(Dataset)
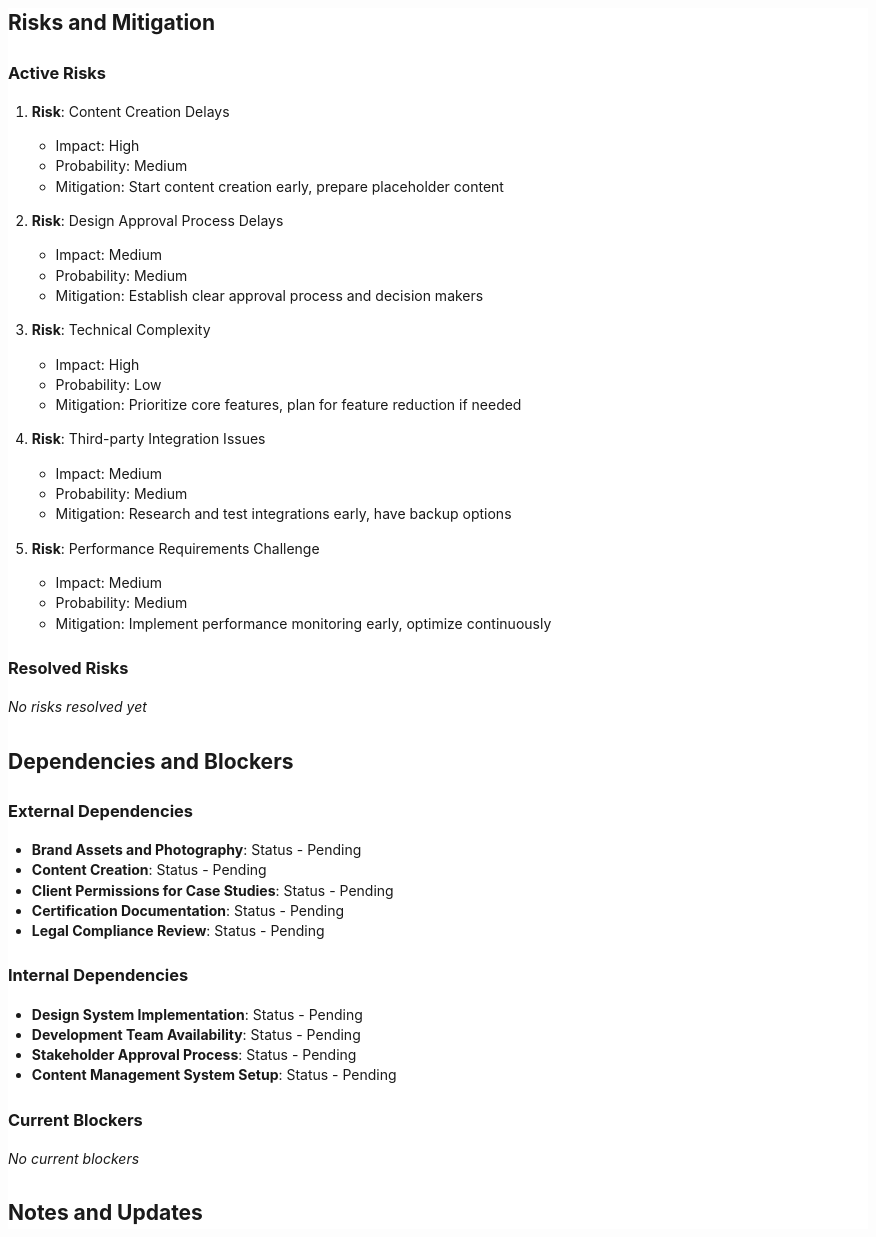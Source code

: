 ## Risks and Mitigation

### Active Risks
1. **Risk**: Content Creation Delays
   - Impact: High
   - Probability: Medium
   - Mitigation: Start content creation early, prepare placeholder content

2. **Risk**: Design Approval Process Delays
   - Impact: Medium
   - Probability: Medium
   - Mitigation: Establish clear approval process and decision makers

3. **Risk**: Technical Complexity
   - Impact: High
   - Probability: Low
   - Mitigation: Prioritize core features, plan for feature reduction if needed

4. **Risk**: Third-party Integration Issues
   - Impact: Medium
   - Probability: Medium
   - Mitigation: Research and test integrations early, have backup options

5. **Risk**: Performance Requirements Challenge
   - Impact: Medium
   - Probability: Medium
   - Mitigation: Implement performance monitoring early, optimize continuously

### Resolved Risks
*No risks resolved yet*

## Dependencies and Blockers

### External Dependencies
- **Brand Assets and Photography**: Status - Pending
- **Content Creation**: Status - Pending
- **Client Permissions for Case Studies**: Status - Pending
- **Certification Documentation**: Status - Pending
- **Legal Compliance Review**: Status - Pending

### Internal Dependencies
- **Design System Implementation**: Status - Pending
- **Development Team Availability**: Status - Pending
- **Stakeholder Approval Process**: Status - Pending
- **Content Management System Setup**: Status - Pending

### Current Blockers
*No current blockers*

## Notes and Updates
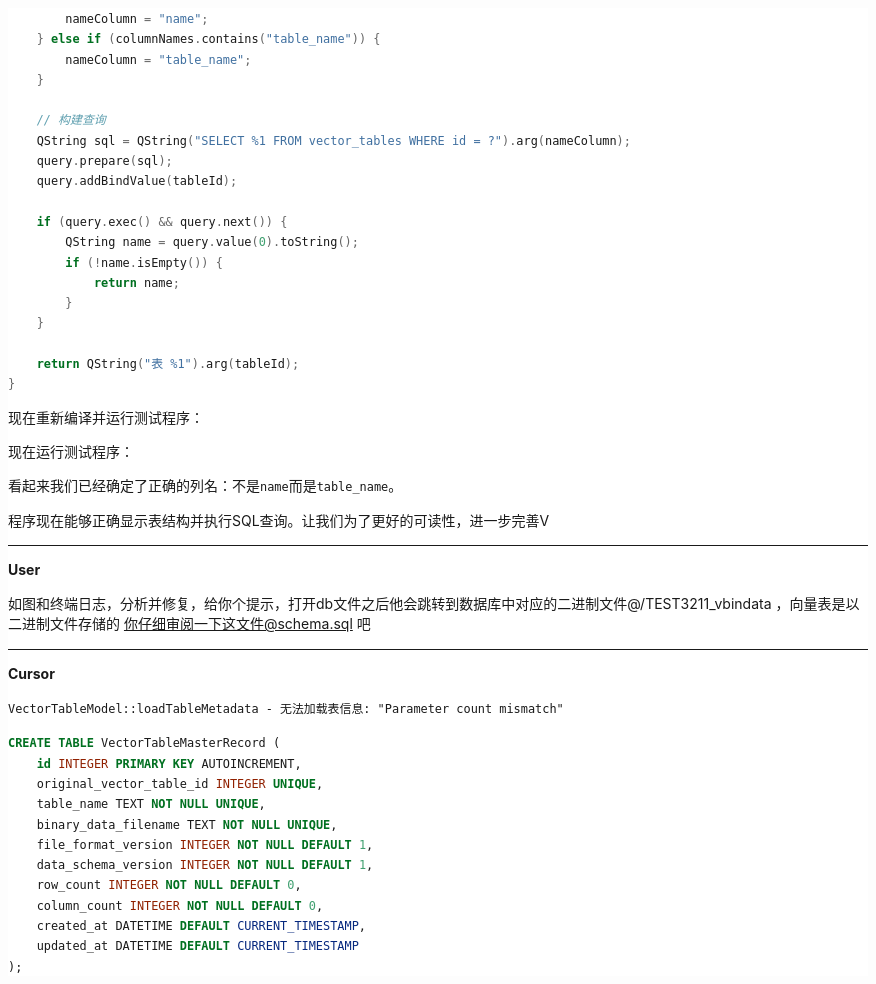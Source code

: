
 ```cpp
        nameColumn = "name";
    } else if (columnNames.contains("table_name")) {
        nameColumn = "table_name";
    }
    
    // 构建查询
    QString sql = QString("SELECT %1 FROM vector_tables WHERE id = ?").arg(nameColumn);
    query.prepare(sql);
    query.addBindValue(tableId);
    
    if (query.exec() && query.next()) {
        QString name = query.value(0).toString();
        if (!name.isEmpty()) {
            return name;
        }
    }
    
    return QString("表 %1").arg(tableId);
}
```

现在重新编译并运行测试程序：

现在运行测试程序：

看起来我们已经确定了正确的列名：不是`name`而是`table_name`。

程序现在能够正确显示表结构并执行SQL查询。让我们为了更好的可读性，进一步完善V

---

**User**

如图和终端日志，分析并修复，给你个提示，打开db文件之后他会跳转到数据库中对应的二进制文件@/TEST3211_vbindata ，向量表是以二进制文件存储的
你仔细审阅一下这文件@schema.sql 吧

---

**Cursor**

```plaintext
VectorTableModel::loadTableMetadata - 无法加载表信息: "Parameter count mismatch"
```

```sql
CREATE TABLE VectorTableMasterRecord (
    id INTEGER PRIMARY KEY AUTOINCREMENT,
    original_vector_table_id INTEGER UNIQUE,
    table_name TEXT NOT NULL UNIQUE,
    binary_data_filename TEXT NOT NULL UNIQUE,
    file_format_version INTEGER NOT NULL DEFAULT 1,
    data_schema_version INTEGER NOT NULL DEFAULT 1,
    row_count INTEGER NOT NULL DEFAULT 0,
    column_count INTEGER NOT NULL DEFAULT 0,
    created_at DATETIME DEFAULT CURRENT_TIMESTAMP,
    updated_at DATETIME DEFAULT CURRENT_TIMESTAMP
);
```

(Work required) Although the records contain pictures, the output must hold only their exact wording.

(Finished task)
Source code

: ## Risks and Mitigation

### Active Risks
1. **Risk**: Content Creation Delays
   - Impact: High
   - Probability: Medium
   - Mitigation: Start content creation early, prepare placeholder content

2. **Risk**: Design Approval Process Delays
   - Impact: Medium
   - Probability: Medium
   - Mitigation: Establish clear approval process and decision makers

3. **Risk**: Technical Complexity
   - Impact: High
   - Probability: Low
   - Mitigation: Prioritize core features, plan for feature reduction if needed

4. **Risk**: Third-party Integration Issues
   - Impact: Medium
   - Probability: Medium
   - Mitigation: Research and test integrations early, have backup options

5. **Risk**: Performance Requirements Challenge
   - Impact: Medium
   - Probability: Medium
   - Mitigation: Implement performance monitoring early, optimize continuously

### Resolved Risks
*No risks resolved yet*

## Dependencies and Blockers

### External Dependencies
- **Brand Assets and Photography**: Status - Pending
- **Content Creation**: Status - Pending
- **Client Permissions for Case Studies**: Status - Pending
- **Certification Documentation**: Status - Pending
- **Legal Compliance Review**: Status - Pending

### Internal Dependencies
- **Design System Implementation**: Status - Pending
- **Development Team Availability**: Status - Pending
- **Stakeholder Approval Process**: Status - Pending
- **Content Management System Setup**: Status - Pending

### Current Blockers
*No current blockers*

## Notes and Updates
Source code

:
 ```cpp
        nameColumn = "name";
    } else if (columnNames.contains("table_name")) {
        nameColumn = "table_name";
    }
    
    // 构建查询
    QString sql = QString("SELECT %1 FROM vector_tables WHERE id = ?").arg(nameColumn);
    query.prepare(sql);
    query.addBindValue(tableId);
    
    if (query.exec() && query.next()) {
        QString name = query.value(0).toString();
        if (!name.isEmpty()) {
            return name;
        }
    }
    
    return QString("表 %1").arg(tableId);
}
```

现在重新编译并运行测试程序：

现在运行测试程序：

看起来我们已经确定了正确的列名：不是`name`而是`table_name`。

程序现在能够正确显示表结构并执行SQL查询。让我们为了更好的可读性，进一步完善V

---

**User**

如图和终端日志，分析并修复，给你个提示，打开db文件之后他会跳转到数据库中对应的二进制文件@/TEST3211_vbindata ，向量表是以二进制文件存储的
你仔细审阅一下这文件@schema.sql 吧

---

**Cursor**

```plaintext
VectorTableModel::loadTableMetadata - 无法加载表信息: "Parameter count mismatch"
```

```sql
CREATE TABLE VectorTableMasterRecord (
    id INTEGER PRIMARY KEY AUTOINCREMENT,
    original_vector_table_id INTEGER UNIQUE,
    table_name TEXT NOT NULL UNIQUE,
    binary_data_filename TEXT NOT NULL UNIQUE,
    file_format_version INTEGER NOT NULL DEFAULT 1,
    data_schema_version INTEGER NOT NULL DEFAULT 1,
    row_count INTEGER NOT NULL DEFAULT 0,
    column_count INTEGER NOT NULL DEFAULT 0,
    created_at DATETIME DEFAULT CURRENT_TIMESTAMP,
    updated_at DATETIME DEFAULT CURRENT_TIMESTAMP
);
```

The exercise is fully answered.